The society is pre-qualified by Martha’s Vineyard Bank for a 50-year, $700,000 mortgage and pre-approved for a $200,000 facilities grant from the Massachusetts Cultural Council, Mr. Paradise told the Gazette.

He is well on the way to raising the remaining $550,000 of his goal from individual donors in a low-key campaign of direct contact, Mr. Paradise said.

“It’s a soft sell,” he said. “I’m not out there twisting anyone’s arm.”

And while fundraising galas and branded swag may help shake the money tree for many nonprofits’ capital campaigns, this one is doing fine without the hoopla.

“It’s not our heritage,” said Mr. Paradise, who founded the film society in the 1990s as a peripatetic series of screenings around the Island before establishing the film center in late 2012. “We’ve never done big fundraising events. We’ve always managed to get along with earned income being the majority of our budget.”

Buying the building — a condominium within the Tisbury Marketplace development — has been part of the film society’s long-term plan ever since they partnered with Mr. Dunn to construct the theatre, Mr. Paradise said. “I didn’t put any timeline on it. I didn’t want to pressure us.”

But the present time is right for a number of reasons, he said.

“We could actually reduce our operating cost, as it relates to the venue, by being an owner with a mortgage rather than being a renter with a lease,” Mr. Paradise said, noting annual rent increases and 11 years remaining on the lease.

Even with a condo fee to pay instead of rent, he said, the film society will save more than $30,000 a year. Ownership will also give the film society more control over what can be done in the building, as well as a say in how the entire development is run.

“Being the owner gives us more governance in the Tisbury Marketplace condominium association,” Mr. Paradise said.

And historically low mortgage rates make this a propitious time to buy, he said. “We could get a three to four per cent commercial loan for half the purchase price.”

Finally, Mr. Paradise said, he wants to secure the society’s future after his time as executive director ends, whenever that may be.

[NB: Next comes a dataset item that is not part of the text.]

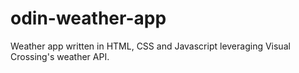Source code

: # odin-weather-app

Weather app written in HTML, CSS and Javascript leveraging Visual Crossing's weather API.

“When that day comes when I walk into the sunset, à la Charlie Chaplin maybe … and hand the reins over to someone else, I would not feel complete if I was doing that and the building was still being leased,” he said.

With a donation goal of $750,000, Mr. Paradise’s laid-back campaign has already surpassed the half-million-dollar mark. He expects to be fully funded before the end of the year, he said. “We’re only (about) $200,000 away,” Mr. Paradise said. “I haven’t even begun to make a lot of phone calls.”

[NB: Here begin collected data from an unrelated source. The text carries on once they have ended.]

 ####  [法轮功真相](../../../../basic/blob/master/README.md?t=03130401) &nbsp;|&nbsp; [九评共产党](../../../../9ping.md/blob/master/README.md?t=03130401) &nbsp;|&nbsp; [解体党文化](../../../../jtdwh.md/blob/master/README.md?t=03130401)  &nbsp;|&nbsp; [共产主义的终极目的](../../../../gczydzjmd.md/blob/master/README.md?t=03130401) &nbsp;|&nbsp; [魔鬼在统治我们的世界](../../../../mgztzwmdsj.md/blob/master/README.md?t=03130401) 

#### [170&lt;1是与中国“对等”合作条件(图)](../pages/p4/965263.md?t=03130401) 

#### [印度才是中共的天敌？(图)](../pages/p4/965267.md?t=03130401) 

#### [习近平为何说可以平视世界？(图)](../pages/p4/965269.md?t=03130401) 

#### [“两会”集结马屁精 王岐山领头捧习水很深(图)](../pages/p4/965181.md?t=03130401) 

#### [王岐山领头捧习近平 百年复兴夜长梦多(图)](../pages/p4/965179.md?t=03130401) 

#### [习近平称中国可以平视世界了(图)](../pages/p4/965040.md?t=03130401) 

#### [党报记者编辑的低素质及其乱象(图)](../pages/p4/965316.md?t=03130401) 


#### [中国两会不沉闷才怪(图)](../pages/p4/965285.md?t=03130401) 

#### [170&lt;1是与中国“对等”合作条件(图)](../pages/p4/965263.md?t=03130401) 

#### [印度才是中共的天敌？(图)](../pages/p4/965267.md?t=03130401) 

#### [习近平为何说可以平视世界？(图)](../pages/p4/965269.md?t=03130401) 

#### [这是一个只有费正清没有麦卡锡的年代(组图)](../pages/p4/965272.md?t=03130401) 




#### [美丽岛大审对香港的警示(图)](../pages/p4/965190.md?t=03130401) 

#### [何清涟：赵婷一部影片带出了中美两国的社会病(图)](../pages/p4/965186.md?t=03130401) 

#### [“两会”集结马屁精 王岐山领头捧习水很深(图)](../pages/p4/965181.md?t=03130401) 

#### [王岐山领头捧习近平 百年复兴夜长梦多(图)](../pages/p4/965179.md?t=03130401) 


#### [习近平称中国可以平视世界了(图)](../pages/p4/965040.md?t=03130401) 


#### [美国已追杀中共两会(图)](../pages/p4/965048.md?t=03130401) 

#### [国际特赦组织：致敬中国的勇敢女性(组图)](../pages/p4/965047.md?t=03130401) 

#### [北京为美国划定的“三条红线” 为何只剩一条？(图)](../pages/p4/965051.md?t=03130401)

While Delta variant worries have dented the theatre’s attendance just as it was recovering from first-wave Covid restrictions, Mr. Paradise said he expects full houses for the upcoming season of live-by-satellite Metropolitan Opera performances, opening Oct. 9 with Boris Gudonov starring René Pape.

This season also brings Terence Blanchard’s Fire Shut Up In My Bones screening on Oct. 23. Co-directed by Camille A. Brown, who has been a choreography resident at the Yard in Chilmark, it is the first opera by a black composer to be presented at the Met.

More information about the film center campaign is posted at mvfilmsociety.com.